Your task is to transcribe the records exactly, skipping every image.

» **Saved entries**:
[Start of Attachment]
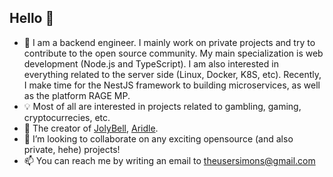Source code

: ## Hello 👋

- 🔭 I am a backend engineer. I mainly work on private projects and try to contribute to the open source community. My main specialization is web development (Node.js and TypeScript). I am also interested in everything related to the server side (Linux, Docker, K8S, etc). Recently, I make time for the NestJS framework to building microservices, as well as the platform RAGE MP.
- 💡 Most of all are interested in projects related to gambling, gaming, cryptocurrecies, etc.
- 💫 The creator of [JolyBell](https://jolybell.com), [Aridle](https://vk.com/aridle).
- 🍁 I’m looking to collaborate on any exciting opensource (and also private, hehe) projects!
- 📫 You can reach me by writing an email to [theusersimons@gmail.com](mailto:theusersimons@gmail.com)
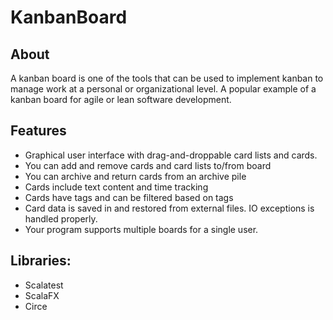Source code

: # KanbanBoard

## About

A kanban board is one of the tools that can be used to implement kanban to manage work at a personal or organizational level. A popular example of a kanban board for agile or lean software development.

## Features
- Graphical user interface with drag-and-droppable card lists and cards.
- You can add and remove cards and card lists to/from board
- You can archive and return cards from an archive pile
- Cards include text content and time tracking
- Cards have tags and can be filtered based on tags
- Card data is saved in and restored from external files. IO exceptions is handled properly.
- Your program supports multiple boards for a single user.

## Libraries:
- Scalatest
- ScalaFX 
- Circe

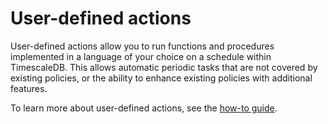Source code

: # User-defined actions

User-defined actions allow you to run functions and procedures implemented in a
language of your choice on a schedule within TimescaleDB. This allows
automatic periodic tasks that are not covered by existing policies, or the
ability to enhance existing policies with additional features.

To learn more about user-defined actions, see the [how-to guide][how-to].

[how-to]: /timescaledb/:currentVersion:/how-to-guides/user-defined-actions/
[End of Attachment]
» **Written solution**:
Source code

: ## Hello 👋

- 🔭 I am a backend engineer. I mainly work on private projects and try to contribute to the open source community. My main specialization is web development (Node.js and TypeScript). I am also interested in everything related to the server side (Linux, Docker, K8S, etc). Recently, I make time for the NestJS framework to building microservices, as well as the platform RAGE MP.
- 💡 Most of all are interested in projects related to gambling, gaming, cryptocurrecies, etc.
- 💫 The creator of [JolyBell](https://jolybell.com), [Aridle](https://vk.com/aridle).
- 🍁 I’m looking to collaborate on any exciting opensource (and also private, hehe) projects!
- 📫 You can reach me by writing an email to [theusersimons@gmail.com](mailto:theusersimons@gmail.com)
Source code

: # KanbanBoard

## About

A kanban board is one of the tools that can be used to implement kanban to manage work at a personal or organizational level. A popular example of a kanban board for agile or lean software development.

## Features
- Graphical user interface with drag-and-droppable card lists and cards.
- You can add and remove cards and card lists to/from board
- You can archive and return cards from an archive pile
- Cards include text content and time tracking
- Cards have tags and can be filtered based on tags
- Card data is saved in and restored from external files. IO exceptions is handled properly.
- Your program supports multiple boards for a single user.

## Libraries:
- Scalatest
- ScalaFX 
- Circe

Source code

: # User-defined actions

User-defined actions allow you to run functions and procedures implemented in a
language of your choice on a schedule within TimescaleDB. This allows
automatic periodic tasks that are not covered by existing policies, or the
ability to enhance existing policies with additional features.

To learn more about user-defined actions, see the [how-to guide][how-to].

[how-to]: /timescaledb/:currentVersion:/how-to-guides/user-defined-actions/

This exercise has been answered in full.